Re: Representing Unix filenames in Unicode

From: Marcin 'Qrczak' Kowalczyk (
Date: Sun Nov 27 2005 - 16:45:17 CST

  • Next message: Javier SOLA: "Re: ZWNJ in IDN (Burmese Issues)"

    "Philippe Verdy" <> writes:

    > Java already has a method to query the effective (canonical) filename
    > that is used on the filesystem after creation. So applications should
    > use it (if not, it's a application bug, not a Java API design bug).
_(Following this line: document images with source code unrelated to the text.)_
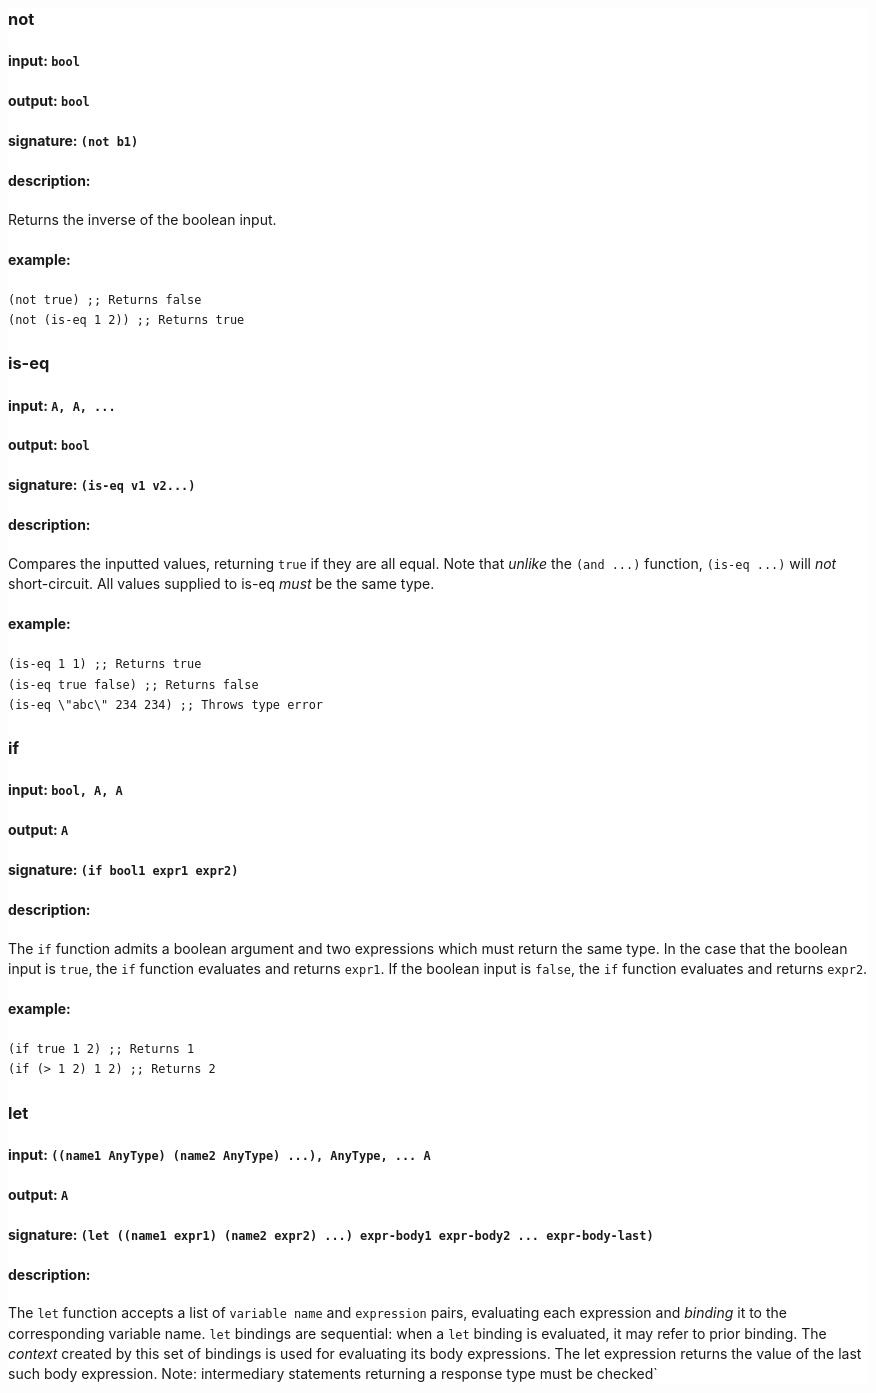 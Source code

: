 ### not
#### input: `bool`
#### output: `bool`
#### signature: `(not b1)`
#### description:
Returns the inverse of the boolean input.
#### example: 
```clarity
(not true) ;; Returns false
(not (is-eq 1 2)) ;; Returns true
```
    
### is-eq
#### input: `A, A, ...`
#### output: `bool`
#### signature: `(is-eq v1 v2...)`
#### description:
Compares the inputted values, returning `true` if they are all equal. Note that 
_unlike_ the `(and ...)` function, `(is-eq ...)` will _not_ short-circuit. All values supplied to
is-eq _must_ be the same type.
#### example: 
```clarity
(is-eq 1 1) ;; Returns true
(is-eq true false) ;; Returns false
(is-eq \"abc\" 234 234) ;; Throws type error
```
    
### if
#### input: `bool, A, A`
#### output: `A`
#### signature: `(if bool1 expr1 expr2)`
#### description:
The `if` function admits a boolean argument and two expressions
which must return the same type. In the case that the boolean input is `true`, the
`if` function evaluates and returns `expr1`. If the boolean input is `false`, the
`if` function evaluates and returns `expr2`.
#### example: 
```clarity
(if true 1 2) ;; Returns 1
(if (> 1 2) 1 2) ;; Returns 2
```
    
### let
#### input: `((name1 AnyType) (name2 AnyType) ...), AnyType, ... A`
#### output: `A`
#### signature: `(let ((name1 expr1) (name2 expr2) ...) expr-body1 expr-body2 ... expr-body-last)`
#### description:
The `let` function accepts a list of `variable name` and `expression` pairs,
evaluating each expression and _binding_ it to the corresponding variable name.
`let` bindings are sequential: when a `let` binding is evaluated, it may refer to prior binding.
The _context_ created by this set of bindings is used for evaluating its body expressions.
 The let expression returns the value of the last such body expression.
Note: intermediary statements returning a response type must be checked`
    Which method? But it would not help anyway. I believe Java doesn't
    specify how strings are mapped to filenames and vice versa, so
    implementations are on their own. And that existing implementations
    don't allow to access arbitrary files on Unix in UTF-8 locales
    (although Sun's Java allows it in system encodings where every byte
    sequence is decodable).

    > Filesystems that currently allow storing random byte strings are
    > bogous and should be corrected (the historic UFS filesystem for Unix
    > needs a fix, at least in its associated filesystem tools like "fsck").

    Doesn't matter: I want the most usable solution which works on current
    systems, whether we like the design of these systems or not. I will
    not try to change now how Unix represents filenames. I can only
    influence how the runtime of the language exposes them to the program.

    > There's aboslutely no reason for applications running on the same
    > system to use multiple encodings that the OS can't know.

    There are very good reasons: if the application makes a backup,
    it should handle *all* files the OS is willing to let it access,
    no matter how ugly their names seem to us. The fact that some
    filenames are not decodable using the default locale encoding
    is a poor excuse. And it will occasionally do happen.

    > If there must exist several encodings depending on the user's
    > locale, then the user's locale setting must be accessible to the OS
    > itself (so the locale system must become part of it, part of its
    > kernel services, instead of being outside in a application library).

    Doesn't matter whether it should, because it isn't. I'm not designing
    an operating system now. I'm designing a language which runs on
    existing OSes and must play by their rules.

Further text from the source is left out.